One of my online workshop teachers, Emily Monaghan, offered the following as a way to approach commentary.  I think people might find it useful, particularly for the kind of student for whom the commentary exercise is puzzling, at best.  She is working with SL students, but I think the process is quite adaptable for HL students as well.

“My students also find prose more challenging to approach, particularly when they try and consider the structure.  I have to wean them off ‘there are three paragraphs in this extract.  The first is six lines long, the second is three lines long…’  trap.  My approach to guiding them with this is similar to learning to ride a bike when small.
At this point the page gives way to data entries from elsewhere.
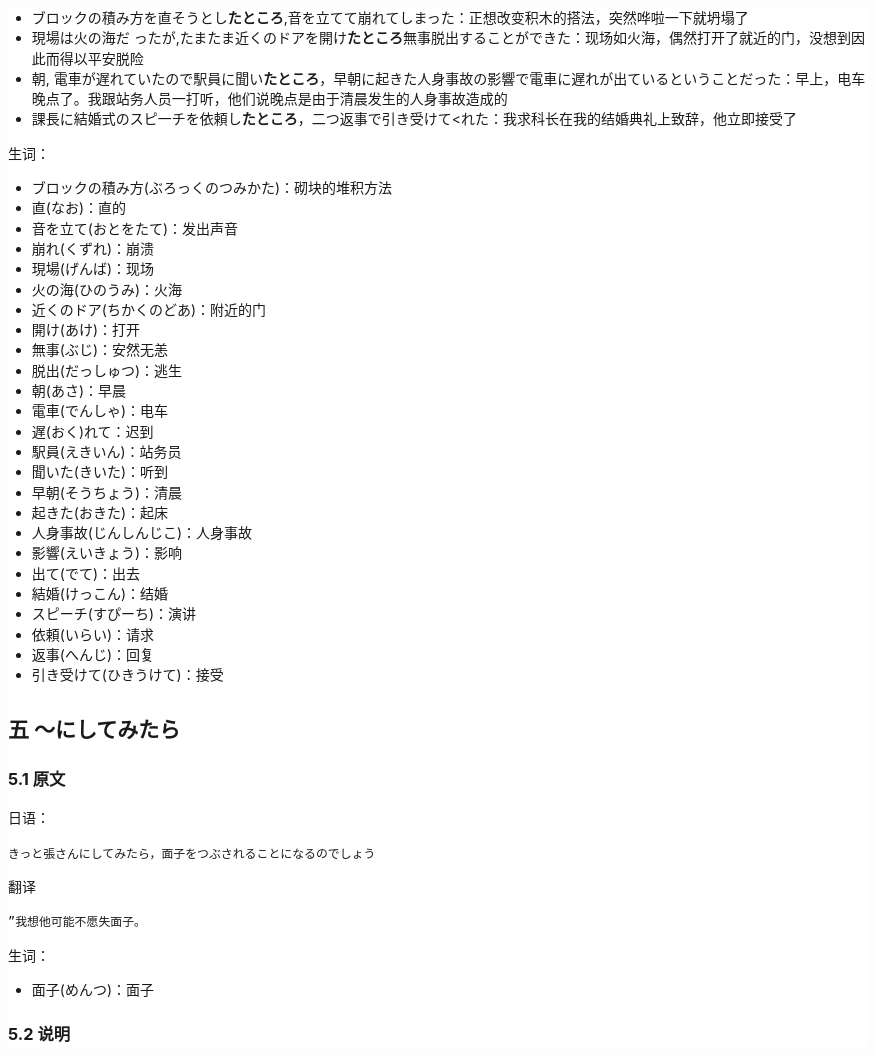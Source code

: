 * ブロックの積み方を直そうとし**たところ**,音を立てて崩れてしまった：正想改变积木的搭法，突然哗啦一下就坍塌了
* 現場は火の海だ ったが,たまたま近くのドアを開け**たところ**無事脱出することができた：现场如火海，偶然打开了就近的门，没想到因此而得以平安脱险
* 朝, 電車が遅れていたので駅員に聞い**たところ**，早朝に起きた人身事故の影響で電車に遅れが出ているということだった：早上，电车晚点了。我跟站务人员一打听，他们说晚点是由于清晨发生的人身事故造成的
* 課長に結婚式のスピ一チを依頼し**たところ**，二つ返事で引き受けて<れた：我求科长在我的结婚典礼上致辞，他立即接受了

生词：

* ブロックの積み方(ぶろっくのつみかた)：砌块的堆积方法
* 直(なお)：直的
* 音を立て(おとをたて)：发出声音
* 崩れ(くずれ)：崩溃
* 現場(げんば)：现场
* 火の海(ひのうみ)：火海
* 近くのドア(ちかくのどあ)：附近的门
* 開け(あけ)：打开
* 無事(ぶじ)：安然无恙
* 脱出(だっしゅつ)：逃生
* 朝(あさ)：早晨
* 電車(でんしゃ)：电车
* 遅(おく)れて：迟到
* 駅員(えきいん)：站务员
* 聞いた(きいた)：听到
* 早朝(そうちょう)：清晨
* 起きた(おきた)：起床
* 人身事故(じんしんじこ)：人身事故
* 影響(えいきょう)：影响
* 出て(でて)：出去
* 結婚(けっこん)：结婚
* スピーチ(すぴーち)：演讲
* 依頼(いらい)：请求
* 返事(へんじ)：回复
* 引き受けて(ひきうけて)：接受

## 五 ～にしてみたら

### 5.1 原文

日语：

```
きっと張さんにしてみたら，面子をつぶされることになるのでしょう
```

翻译

```
”我想他可能不愿失面子。
```

生词：

* 面子(めんつ)：面子

### 5.2 说明
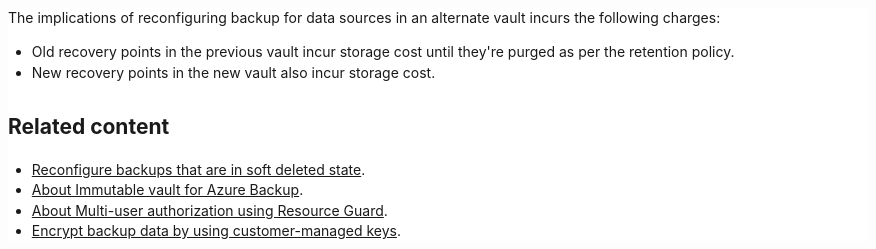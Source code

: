 The implications of reconfiguring backup for data sources in an alternate vault incurs the following charges:

- Old recovery points in the previous vault incur storage cost until they're purged as per the retention policy.
- New recovery points in the new vault also incur storage cost.

## Related content

- [Reconfigure backups that are in soft deleted state](../backup/backup-azure-enhanced-soft-delete-configure-manage.md?tabs=recovery-services-vault#unregister-containers).
- [About Immutable vault for Azure Backup](../backup/backup-azure-immutable-vault-concept.md?tabs=recovery-services-vault).
- [About Multi-user authorization using Resource Guard](../backup/multi-user-authorization-concept.md?tabs=recovery-services-vault).
- [Encrypt backup data by using customer-managed keys](../backup/encryption-at-rest-with-cmk.md?tabs=portal).

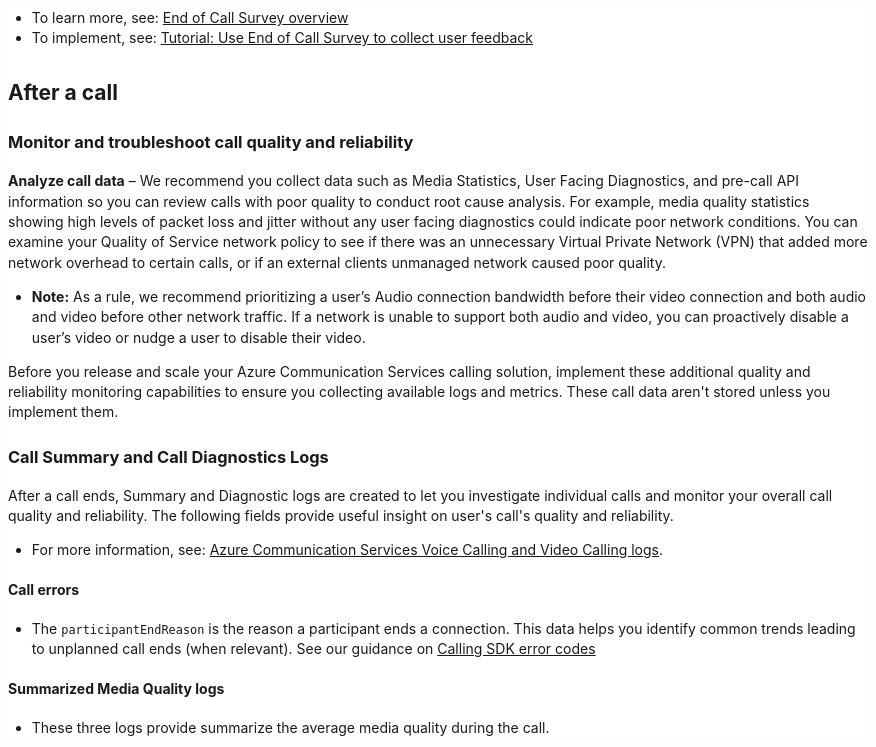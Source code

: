 - To learn more, see: [End of Call Survey overview](end-of-call-survey-concept.md)
- To implement, see: [Tutorial: Use End of Call Survey to collect user feedback](../../tutorials/end-of-call-survey-tutorial.md)



## After a call
### Monitor and troubleshoot call quality and reliability

**Analyze call data** – We recommend you collect data such as Media Statistics, User Facing
  Diagnostics, and pre-call API information so you can review calls with
  poor quality to conduct root cause analysis. For example, media
  quality statistics showing high levels of packet loss and jitter
  without any user facing diagnostics could indicate poor network
  conditions. You can examine your Quality of Service network policy
  to see if there was an unnecessary Virtual Private Network (VPN) that
  added more network overhead to certain calls, or if an external clients
  unmanaged network caused poor quality.

  - **Note:** As a rule, we recommend prioritizing a user’s Audio
  connection bandwidth before their video connection and both audio and video before
  other network traffic. If a network is unable to support both audio
  and video, you can proactively disable a user’s video or nudge a user
  to disable their video.

Before you release and scale your Azure Communication Services calling
solution, implement these additional quality and reliability monitoring capabilities
to ensure you collecting available logs and metrics. These call data aren't stored unless you implement them.
### Call Summary and Call Diagnostics Logs

After a call ends, Summary and Diagnostic logs are created to let you investigate individual calls and monitor your overall call quality and reliability. The following fields provide useful insight on user's  call's quality and reliability. 


- For more information, see: [Azure Communication Services Voice Calling and Video Calling logs](../analytics/logs/voice-and-video-logs.md). 




#### Call errors

- The `participantEndReason` is the reason a participant ends a connection. This data helps you identify common trends leading to unplanned call ends (when relevant). See our guidance on [Calling SDK error codes](../troubleshooting-info.md#calling-sdk-error-codes) 






#### Summarized Media Quality logs

- These three logs provide summarize the average media quality during the call.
  1. I annotate the first one with them on the smart board as a whole class activity, including the actual commentary plan.
  2. The next one I let the students annotate alone but with a list of what to look for on the board, then we come together as a class and discuss our thoughts.
  3. The next one I do the same but no list on the board.  They need to approach the extract alone with just the SL guiding questions.
  4. The next extract I take the stabilizers off and ask the students to write a commentary alone.  They are quite insecure about this but I reassure them that they are not expected to be perfect at this from the start!
  5. After they have been marked against the criteria (I always attach a copy of the criteria to the back of their commentary with their level highlighted in each criterion with tips on how to improve) I give them a good exemplar answer for the same extract.  This is either written by me, or an old student, or from a resource I have gleaned over the years, it depends on what I have.  My students, who struggle a lot with this, really like to see ‘good examples’ so they know what is expected of them.  You see a light go on in their heads sometimes!

I then repeat the whole process again depending on the need of the students.  I usually find I have to work through this five step process all the way through the first year of the IB (with poetry too) then in Grade 12 I feel they can work alone/peer assess more effectively.”